The committee that gave Henry Kissinger the Nobel Peace Prize has given it this year to Muhammad Yunus, the economist who put the word "microloan" on the map with the Grameen Bank in his native land of Bangladesh. That's progress of a sort. But in terms of hot air, any sentences linking "peace" with "Henry Kissinger" aren't immeasurably more vacuous than the notion that microloans can help--to use the language of the Nobel Committee's citation--"large population groups find ways in which to break out of poverty."
Throughout the late 1980s and '90s, in the verbal currency of First World do-gooders, "microloans" became one of those magically fungible words, embedded in a thousand foundation and NGO annual reports, like "sustainable." What could be more virtuous in terms of prudent philanthropy than giving very small loans to very poor women? Microloans breathe healthful uplift, as divorced from the sordid world of megaloans as are microbrews from Budweiser.

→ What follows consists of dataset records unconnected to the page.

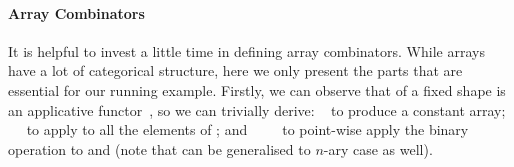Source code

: \paragraph{Array Combinators} It is helpful to invest a little time
in defining array combinators.  While arrays have a lot of categorical structure,
here we only present the parts that are essential for our running example.
Firstly, we can observe that  of
a fixed shape is an applicative functor~\cite{applicative}, so we can trivially derive:
\  to produce a constant array; \ \ 
to apply  to all the elements of ; and \ 
\ \  to point-wise apply the binary operation 
 to  and  (note that  can be generalised
to $n$-ary case as well).
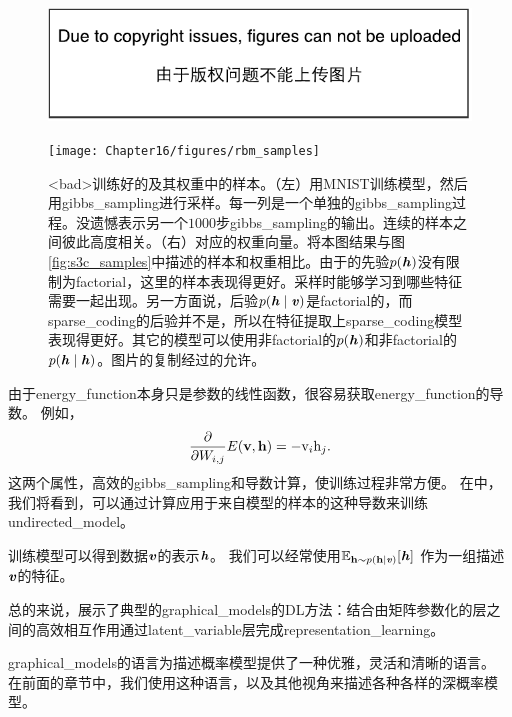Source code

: \begin{figure}[!htb]
\ifOpenSource
\centerline{\includegraphics{figure.pdf}}
\else
	\centerline{\texttt{[image: Chapter16/figures/rbm\_samples]}}	
\fi
	\caption{<bad>训练好的及其权重中的样本。（左）用MNIST训练模型，然后用\gls{gibbs_sampling}进行采样。每一列是一个单独的\gls{gibbs_sampling}过程。没遗憾表示另一个$1000$步\gls{gibbs_sampling}的输出。连续的样本之间彼此高度相关。（右）对应的权重向量。将本图结果与图\ref{fig:s3c_samples}中描述的样本和权重相比。由于的先验$p(\boldsymbol{\mathit{h}})$没有限制为\gls{factorial}，这里的样本表现得更好。采样时能够学习到哪些特征需要一起出现。另一方面说，后验$p(\boldsymbol{\mathit{h}} \mid \boldsymbol{\mathit{v}})$是\gls{factorial}的，而\gls{sparse_coding}的后验并不是，所以在特征提取上\gls{sparse_coding}模型表现得更好。其它的模型可以使用非\gls{factorial}的$p(\boldsymbol{\mathit{h}})$和非\gls{factorial}的$p(\boldsymbol{\mathit{h}} \mid \boldsymbol{\mathit{h}})$。图片的复制经过\citet{lisa_tutorial_rbm}的允许。}
	\label{fig:rbm_sample}
\end{figure}


由于\gls{energy_function}本身只是参数的线性函数，很容易获取\gls{energy_function}的导数。 例如，
\begin{align}
\label{eqn:1615}
\frac{\partial}{\partial W_{i,j}} E(\mathbf{v},\mathbf{h}) = - \mathrm{v}_i \mathrm{h}_j.
\end{align}
这两个属性，高效的\gls{gibbs_sampling}和导数计算，使训练过程非常方便。
在中，我们将看到，可以通过计算应用于来自模型的样本的这种导数来训练\gls{undirected_model}。

训练模型可以得到数据$\boldsymbol{\mathit{v}}$的表示$\boldsymbol{\mathit{h}}$。
我们可以经常使用$\mathbb{E}_{\mathbf{h}\sim p(\mathbf{h}\mid\boldsymbol{\mathit{v}})}[\boldsymbol{\mathit{h}}]$ 作为一组描述$\boldsymbol{\mathit{v}}$的特征。



总的来说，展示了典型的\gls{graphical_models}的\gls{DL}方法：结合由矩阵参数化的层之间的高效相互作用通过\gls{latent_variable}层完成\gls{representation_learning}。


\gls{graphical_models}的语言为描述概率模型提供了一种优雅，灵活和清晰的语言。 在前面的章节中，我们使用这种语言，以及其他视角来描述各种各样的深概率模型。




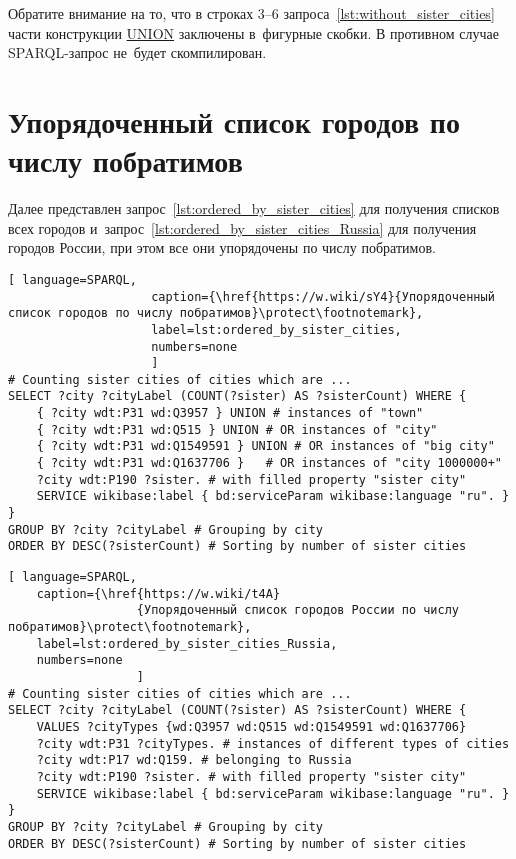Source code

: Обратите внимание на то, что в строках 3--6 запроса~\ref{lst:without_sister_cities} 
части конструкции \href{https://en.wikibooks.org/wiki/SPARQL/UNION}{UNION} заключены в~фигурные скобки. 
В противном случае SPARQL-запрос не~будет скомпилирован.



\newpage
\section{Упорядоченный список городов по числу побратимов}

Далее представлен запрос~\ref{lst:ordered_by_sister_cities} 
для получения списков всех городов 
и~запрос~\ref{lst:ordered_by_sister_cities_Russia} для получения городов России, 
при этом все они упорядочены по числу побратимов.

\begin{lstlisting}[ language=SPARQL, 
                    caption={\href{https://w.wiki/sY4}{Упорядоченный список городов по числу побратимов}\protect\footnotemark},
                    label=lst:ordered_by_sister_cities,
                    numbers=none
                    ]
# Counting sister cities of cities which are ...
SELECT ?city ?cityLabel (COUNT(?sister) AS ?sisterCount) WHERE {           
	{ ?city wdt:P31 wd:Q3957 } UNION # instances of "town"
	{ ?city wdt:P31 wd:Q515 } UNION # OR instances of "city"
	{ ?city wdt:P31 wd:Q1549591 } UNION # OR instances of "big city"
	{ ?city wdt:P31 wd:Q1637706 }	# OR instances of "city 1000000+"
	?city wdt:P190 ?sister. # with filled property "sister city"
	SERVICE wikibase:label { bd:serviceParam wikibase:language "ru". }
}
GROUP BY ?city ?cityLabel # Grouping by city                                   
ORDER BY DESC(?sisterCount) # Sorting by number of sister cities
\end{lstlisting}

\begin{lstlisting}[ language=SPARQL, 
    caption={\href{https://w.wiki/t4A}
                  {Упорядоченный список городов России по числу побратимов}\protect\footnotemark},
    label=lst:ordered_by_sister_cities_Russia,
    numbers=none
                  ]
# Counting sister cities of cities which are ...
SELECT ?city ?cityLabel (COUNT(?sister) AS ?sisterCount) WHERE {           
	VALUES ?cityTypes {wd:Q3957 wd:Q515 wd:Q1549591 wd:Q1637706}
	?city wdt:P31 ?cityTypes. # instances of different types of cities
	?city wdt:P17 wd:Q159. # belonging to Russia
	?city wdt:P190 ?sister. # with filled property "sister city"
	SERVICE wikibase:label { bd:serviceParam wikibase:language "ru". }
}
GROUP BY ?city ?cityLabel # Grouping by city
ORDER BY DESC(?sisterCount) # Sorting by number of sister cities
\end{lstlisting}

The trouble is that microloans don't make any sort of a macro-difference. They have helped some poor women, no doubt about it. But in their own way they're a register of defeat. Back in the early 1970s there were huge plans afoot to change the entire relationship of the Third to the First World, to speed Third World economies toward decent living standards for the many, not just the few. At the United Nations radical economists were hard at work drafting plans for a New World Economic Order. All that went out the window, and here are the caring classes thirty years later, hailing microloans.